Back to the photo on the right, Laura a 19 yr old local model in my area, works occasionally as a promotional model for cars shows and events is a great and fun person. So whenever I photograph her, I make sure I get a good head shot of her smile, which she has one of the cutest smiles. If you notice how I focus on her face, from forehead to chin? Then make sure that the background, including her shoulders and anything behind her is blurred. Making sure you use the right camera settings and distance from her face is crucial to creating this look. I may use a wide open aperture, but depending on the lens and distance, it may be too much. So if you are trying this make sure you use your depth of field (DOP) button on your DSLR to preview how it will look. Or if you are using a point & shoot or a DSLR that does not have a DOP button, look at your preview screen, some may give you the same information.
 Sun for hair light
Another good “trick” is to place the model in front of the rays of sun light so it creates a bright frame around her hair/head. I then try to shoot in an angle so I don’t get any sun flairs and I also use a hood for my camera lens. Again, I make sure to have the background be out of fucus so her face is the center of attention. In the photo on the right, Laura did have a few “crazy hairs” flying all over the place, so I had to remove them on Photoshop, but it was no big deal. I think the photos turned out fine!
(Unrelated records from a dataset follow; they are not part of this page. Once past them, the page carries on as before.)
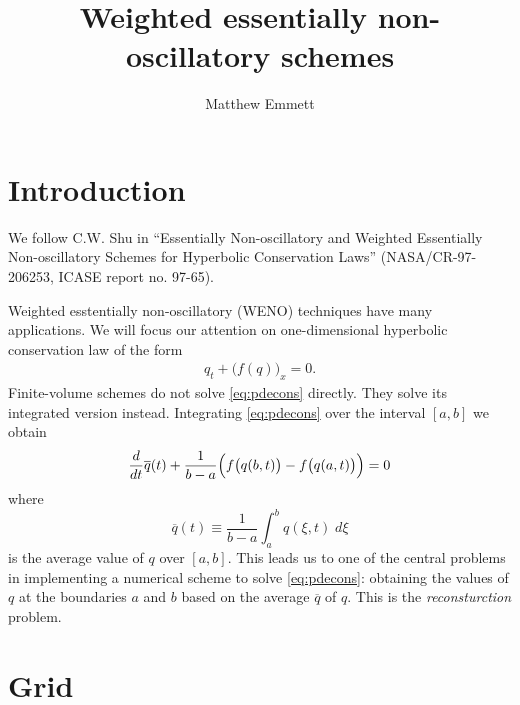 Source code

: \documentclass{article}
\newcommand{\dd}[2]{\frac{d #1}{d #2}}
\numberwithin{equation}{section}
\begin{document}
\title{Weighted essentially non-oscillatory schemes}
\author{Matthew Emmett}
\maketitle


\section{Introduction}

We follow C.W. Shu in ``Essentially Non-oscillatory and Weighted
Essentially Non-oscillatory Schemes for Hyperbolic Conservation Laws''
(NASA/CR-97-206253, ICASE report no. 97-65).

Weighted esstentially non-oscillatory (WENO) techniques have many
applications.  We will focus our attention on one-dimensional
hyperbolic conservation law of the form
\begin{gather}
  \label{eq:pdecons}
  q_t + \bigl( f(q) \bigr)_x = 0.
\end{gather}
Finite-volume schemes do not solve \eqref{eq:pdecons} directly.  They
solve its integrated version instead.  Integrating \eqref{eq:pdecons}
over the interval $[a,b]$ we obtain
\begin{equation*}
  \dd{}{t} \overline{q}(t)
    + \frac{1}{b - a} \Bigl( f\bigl(q(b,t)\bigr)
                                - f\bigl(q(a,t)\bigr) \Bigr) = 0
\end{equation*}
where
\begin{equation*}
  \overline{q}(t)
    \equiv \frac{1}{b - a} \int_{a}^{b} q(\xi,t) \;d\xi
\end{equation*}
is the average value of $q$ over $[a,b]$.  This leads us to one of
the central problems in implementing a numerical scheme to solve
\eqref{eq:pdecons}: obtaining the values of $q$ at the boundaries $a$
and $b$ based on the average $\overline{q}$ of $q$.  This is the
\emph{reconsturction} problem.

\newpage
\section{Grid}
\end{document}
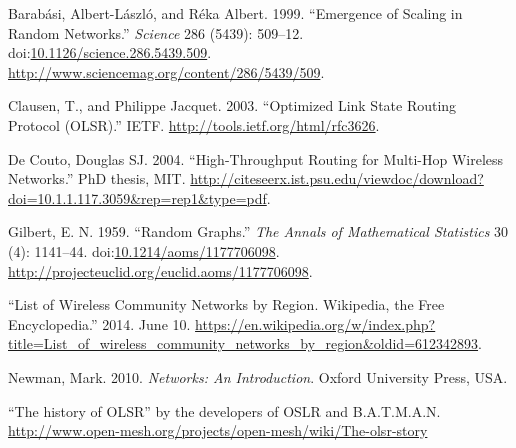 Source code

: \documentclass[a4paper,11pt,twoside,openleft]{memoir}
\begin{document}
Barabási, Albert-László, and Réka Albert. 1999. ``Emergence of Scaling
in Random Networks.'' \emph{Science} 286 (5439): 509--12.\\
doi:\href{http://dx.doi.org/10.1126/science.286.5439.509}{10.1126/science.286.5439.509}.
\url{http://www.sciencemag.org/content/286/5439/509}.

Clausen, T., and Philippe Jacquet. 2003. ``Optimized Link State Routing
Protocol (OLSR).'' IETF. \url{http://tools.ietf.org/html/rfc3626}.

De Couto, Douglas {SJ}. 2004. ``High-Throughput Routing for Multi-Hop
Wireless Networks.'' PhD thesis, MIT.
\url{http://citeseerx.ist.psu.edu/viewdoc/download?doi=10.1.1.117.3059\&rep=rep1\&type=pdf}.

Gilbert, E. N. 1959. ``Random Graphs.'' \emph{The Annals of Mathematical
Statistics} 30 (4): 1141--44.
doi:\href{http://dx.doi.org/10.1214/aoms/1177706098}{10.1214/aoms/1177706098}.
\url{http://projecteuclid.org/euclid.aoms/1177706098}.

``List of Wireless Community Networks by Region. Wikipedia, the Free
Encyclopedia.'' 2014. June 10.
\url{https://en.wikipedia.org/w/index.php?title=List_of_wireless_community_networks_by_region\&oldid=612342893}.

Newman, Mark. 2010. \emph{Networks: An Introduction}. Oxford University
Press, USA.

``The history of OLSR'' by the developers of OSLR and B.A.T.M.A.N.
\url{http://www.open-mesh.org/projects/open-mesh/wiki/The-olsr-story}
\end{document}
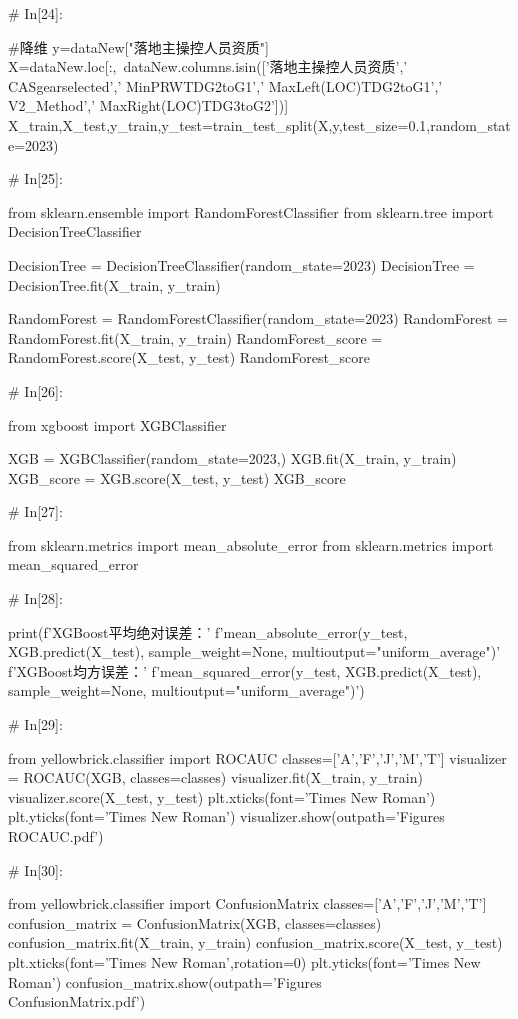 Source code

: \documentclass{MathorCupModeling}
\begin{document}
\begin{python}
# In[24]:


#降维
y=dataNew["落地主操控人员资质"]
X=dataNew.loc[:,~dataNew.columns.isin(['落地主操控人员资质',' CASgearselected',' MinPRWTDG2toG1',' MaxLeft(LOC)TDG2toG1',' V2_Method',' MaxRight(LOC)TDG3toG2'])]
X_train,X_test,y_train,y_test=train_test_split(X,y,test_size=0.1,random_state=2023)


# In[25]:


from sklearn.ensemble import RandomForestClassifier
from sklearn.tree import DecisionTreeClassifier

DecisionTree = DecisionTreeClassifier(random_state=2023)
DecisionTree = DecisionTree.fit(X_train, y_train)

RandomForest = RandomForestClassifier(random_state=2023)
RandomForest = RandomForest.fit(X_train, y_train)
RandomForest_score = RandomForest.score(X_test, y_test)
RandomForest_score


# In[26]:


from xgboost import XGBClassifier

XGB = XGBClassifier(random_state=2023,)
XGB.fit(X_train, y_train)
XGB_score = XGB.score(X_test, y_test)
XGB_score


# In[27]:


from sklearn.metrics import mean_absolute_error
from sklearn.metrics import mean_squared_error


# In[28]:


print(f'XGBoost平均绝对误差：'
      f'{mean_absolute_error(y_test, XGB.predict(X_test), sample_weight=None, multioutput="uniform_average")}\n'
      f'XGBoost均方误差：'
      f'{mean_squared_error(y_test, XGB.predict(X_test), sample_weight=None, multioutput="uniform_average")}')


# In[29]:


from yellowbrick.classifier import ROCAUC
classes=['A','F','J','M','T']
visualizer = ROCAUC(XGB, classes=classes)
visualizer.fit(X_train, y_train)
visualizer.score(X_test, y_test)
plt.xticks(font='Times New Roman')
plt.yticks(font='Times New Roman')
visualizer.show(outpath='Figures\\ROCAUC.pdf')


# In[30]:


from yellowbrick.classifier import ConfusionMatrix
classes=['A','F','J','M','T']
confusion_matrix = ConfusionMatrix(XGB, classes=classes)
confusion_matrix.fit(X_train, y_train)
confusion_matrix.score(X_test, y_test)
plt.xticks(font='Times New Roman',rotation=0)
plt.yticks(font='Times New Roman')
confusion_matrix.show(outpath='Figures\\ConfusionMatrix.pdf')



\end{python}
\end{document}

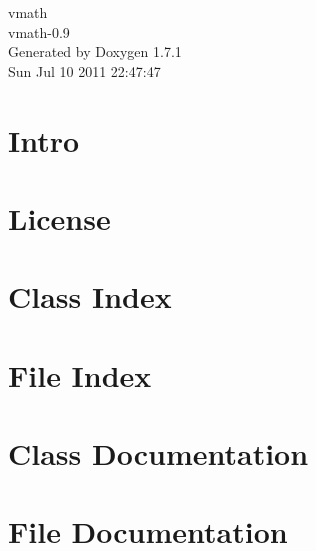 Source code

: \documentclass[a4paper]{book}
\begin{document}
\hypersetup{pageanchor=false}
\begin{titlepage}
\vspace*{7cm}
\begin{center}
{\Large vmath \\[1ex]\large vmath-\/0.9 }\\
\vspace*{1cm}
{\large Generated by Doxygen 1.7.1}\\
\vspace*{0.5cm}
{\small Sun Jul 10 2011 22:47:47}\\
\end{center}
\end{titlepage}
\clearemptydoublepage
{}
\tableofcontents
\clearemptydoublepage
{}
\hypersetup{pageanchor=true}
\chapter{Intro}
\label{index}\hypertarget{index}{}
\chapter{License}
\label{license}
\hypertarget{license}{}

\chapter{Class Index}

\chapter{File Index}

\chapter{Class Documentation}






\chapter{File Documentation}


\printindex
\end{document}
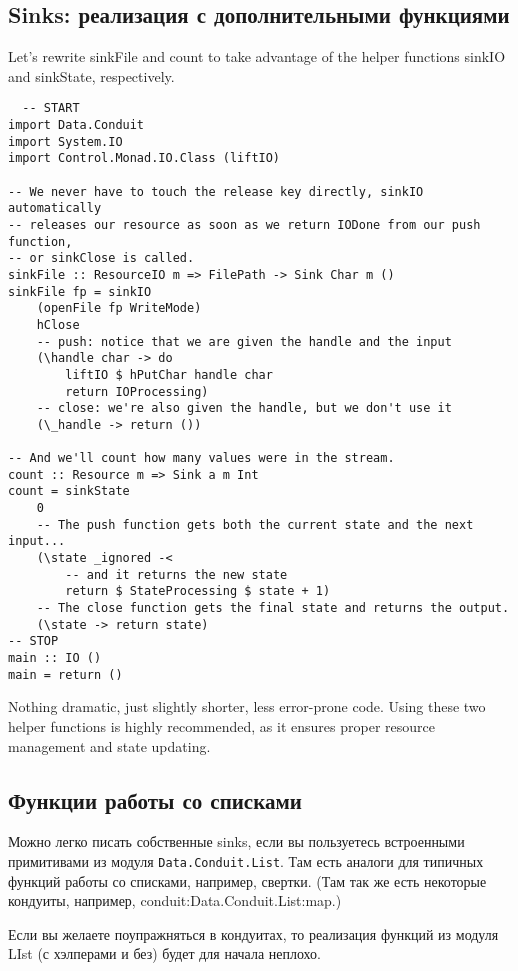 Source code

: \subsection{Sinks: реализация с дополнительными функциями}
Let's rewrite sinkFile and count to take advantage of the
helper functions sinkIO and sinkState, respectively.
\begin{lstlisting}
  -- START
import Data.Conduit
import System.IO
import Control.Monad.IO.Class (liftIO)

-- We never have to touch the release key directly, sinkIO automatically
-- releases our resource as soon as we return IODone from our push function,
-- or sinkClose is called.
sinkFile :: ResourceIO m => FilePath -> Sink Char m ()
sinkFile fp = sinkIO
    (openFile fp WriteMode)
    hClose
    -- push: notice that we are given the handle and the input
    (\handle char -> do
        liftIO $ hPutChar handle char
        return IOProcessing)
    -- close: we're also given the handle, but we don't use it
    (\_handle -> return ())

-- And we'll count how many values were in the stream.
count :: Resource m => Sink a m Int
count = sinkState
    0
    -- The push function gets both the current state and the next input...
    (\state _ignored -<
        -- and it returns the new state
        return $ StateProcessing $ state + 1)
    -- The close function gets the final state and returns the output.
    (\state -> return state)
-- STOP
main :: IO ()
main = return ()
\end{lstlisting}
Nothing dramatic, just slightly shorter, less error-prone code. Using these two helper
functions is highly recommended, as it ensures proper resource management and state
updating.

\subsection{Функции работы со списками}

Можно легко писать собственные sinks, если вы пользуетесь встроенными примитивами из
модуля \verb*|Data.Conduit.List|. Там есть аналоги для типичных функций работы со
списками, например, свертки. (Там так же есть некоторые кондуиты,
например, conduit:Data.Conduit.List:map.)

Если вы желаете поупражняться в кондуитах, то реализация функций из модуля LIst (с
хэлперами и без) будет для начала неплохо.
I will say one thing, its easier to control the DOP with my Nikon DSLR than it is with my Canon Powershot G10. With my compact Canon, controlling the DOP takes a little more finesse but I am able to do it now fairly easily. But if I need to work quickly, nothing works better than a DSLR camera. So keep this in mind if you will be doing many of these type of photos. Understanding what type of camera I need for each shoot is important so I get the photos I want.